The investment is part of the wider estate’s focus on sustainability, and will replace older equipment with the latest energy-efficient kit to further lower the carbon footprint. The restaurants on the Swinton Estate already have a superb reputation for using ‘estate-to-plate’ produce to reduce food miles to an absolute minimum, using estate-reared meat from local farms and with an extensive kitchen garden providing seasonal vegetables, fruit and herbs.
Head chef, Ruth Hansom, has extended her six month residency to the end of the year to help steward the refurbishment plans through, and will hand over to senior sous chef and fellow Roux Scholar, Nicole Benham-Corlette, who will take over the reins as interim head chef. Ruth will be returning to the Swinton Estate to offer ‘pop-ups’ and Chef’s Table experiences. The process to find a new residency or Head Chef for the restaurant is now underway.
Ruth said, ‘What a great opportunity working on the Swinton Estate! I have had a fabulous time with the team and look forward to working with them until the end of the year; on future projects and in continuing to champion Swinton Estate produce’.

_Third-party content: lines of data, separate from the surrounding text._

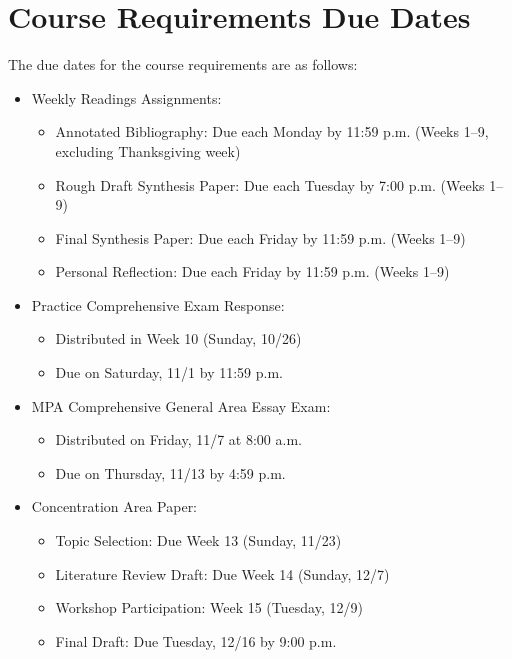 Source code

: \documentclass[12pt, letterpaper]{article}
\begin{document}
\section{Course Requirements Due Dates}

The due dates for the course requirements are as follows:
    \begin{itemize}
        \item Weekly Readings Assignments:
        \begin{itemize}
            \item Annotated Bibliography: Due each Monday by 11:59 p.m. (Weeks 1–9, excluding Thanksgiving week)
            \item Rough Draft Synthesis Paper: Due each Tuesday by 7:00 p.m. (Weeks 1–9)
            \item Final Synthesis Paper: Due each Friday by 11:59 p.m. (Weeks 1–9)
            \item Personal Reflection: Due each Friday by 11:59 p.m. (Weeks 1–9)
        \end{itemize}
        \item Practice Comprehensive Exam Response:
        \begin{itemize}
            \item Distributed in Week 10 (Sunday, 10/26)
            \item Due on Saturday, 11/1 by 11:59 p.m.
        \end{itemize}
        \item MPA Comprehensive General Area Essay Exam:
        \begin{itemize}
            \item Distributed on Friday, 11/7 at 8:00 a.m.
            \item Due on Thursday, 11/13 by 4:59 p.m.
        \end{itemize}
        \item Concentration Area Paper:
        \begin{itemize}
            \item Topic Selection: Due Week 13 (Sunday, 11/23)
            \item Literature Review Draft: Due Week 14 (Sunday, 12/7)
            \item Workshop Participation: Week 15 (Tuesday, 12/9)
            \item Final Draft: Due Tuesday, 12/16 by 9:00 p.m.
        \end{itemize}
    \end{itemize}
\end{document}
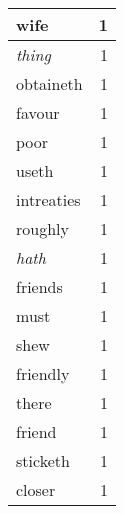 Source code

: \begin{center}
\begin{longtable}{l|r}
wife & 1\\ \hline 
\emph{thing} & 1\\ \hline 
obtaineth & 1\\ \hline 
favour & 1\\ \hline 
poor & 1\\ \hline 
useth & 1\\ \hline 
intreaties & 1\\ \hline 
roughly & 1\\ \hline 
\emph{hath} & 1\\ \hline 
friends & 1\\ \hline 
must & 1\\ \hline 
shew & 1\\ \hline 
friendly & 1\\ \hline 
there & 1\\ \hline 
friend & 1\\ \hline 
sticketh & 1\\ \hline 
closer & 1\\ \hline 
\end{longtable}  
\end{center}  


  
\normalsize  

  
  


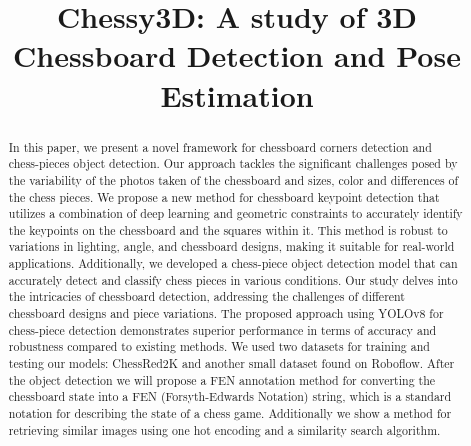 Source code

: \documentclass[conference]{IEEEtran}
\begin{document}
\title{Chessy3D: A study of 3D Chessboard Detection and Pose Estimation\\
}

\author{
\and
{}
\and
{}
}

\maketitle

\begin{abstract}
In this paper, we present a novel framework for chessboard corners detection
 and chess-pieces object detection. 
Our approach tackles the significant challenges posed by the variability
 of the photos taken of the chessboard and sizes, color and differences of the chess pieces.
We propose a new method for chessboard keypoint detection that utilizes a combination of
 deep learning and geometric constraints to accurately identify the keypoints on the chessboard
 and the squares within it.
This method is robust to variations in lighting, angle, and chessboard designs,
making it suitable for real-world applications.
Additionally, we developed a chess-piece object detection model that can accurately detect and classify chess pieces in various conditions.
Our study delves into the intricacies of chessboard detection, addressing the challenges of different chessboard designs and piece variations.
The proposed approach using YOLOv8 for chess-piece detection
 demonstrates superior performance in terms of accuracy and robustness compared to existing methods.
We used two datasets for training and testing our models: ChessRed2K and another small dataset found on Roboflow.
After the object detection we will propose a FEN annotation method for converting the chessboard state into a
 FEN (Forsyth-Edwards Notation) string, which is a standard notation for describing the state of a chess game.
Additionally we show a method for retrieving similar images using one hot encoding
 and a similarity search algorithm.
\end{abstract}
\end{document}
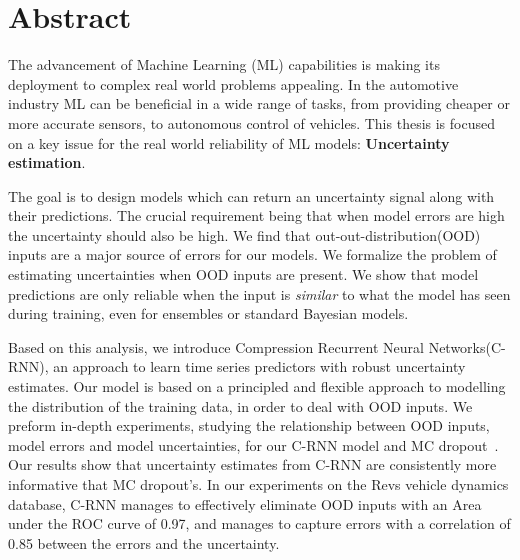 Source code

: 
\chapter{Abstract}


The advancement of Machine Learning (ML) capabilities is making its deployment to complex real world problems appealing. In the automotive industry ML can be beneficial in a wide range of tasks, from providing cheaper or more accurate sensors, to autonomous control of vehicles. 
This thesis is focused on a key issue for the real world reliability of ML models: \textbf{Uncertainty estimation}.

The goal is to design models which can return an uncertainty signal along with their predictions. The crucial requirement being that when model errors are high the uncertainty should also be high.
We find that out-out-distribution(OOD) inputs are a major source of errors for our models. We formalize the problem of estimating uncertainties when OOD inputs are present. We show that model predictions are only reliable when the input is \emph{similar} to what the model has seen during training, even for ensembles or standard Bayesian models.  

Based on this analysis, we introduce Compression Recurrent Neural Networks(C-RNN), an approach to learn time series predictors with robust uncertainty estimates. Our model is based on a principled and flexible approach to modelling the distribution of the training data, in order to deal with OOD inputs. 
We preform in-depth experiments, studying the relationship between OOD inputs, model errors and model uncertainties, for our C-RNN model and MC dropout~\citep{gal2016dropout}. Our results show that uncertainty estimates from C-RNN are consistently more informative that MC dropout's. In our experiments on the Revs vehicle dynamics database, C-RNN manages to effectively eliminate OOD inputs with an Area under the ROC curve of 0.97, and manages to capture errors with a correlation of 0.85 between the errors and the uncertainty.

“This is a very exciting time for the team at Samuel’s Restaurant, where they will have access to a brand new kitchen in which to prepare the finest Yorkshire food. We are incredibly grateful to Ruth for staying on to help us see this project through, and we’re confident that our ambitious plans will continue to attract and retain the best established and up-and-coming chefs to the Estate,” comments Andrew Mackay, General Manager.
The investment marks the latest step in the Swinton Estate’s aspiration to be carbon neutral by 2030.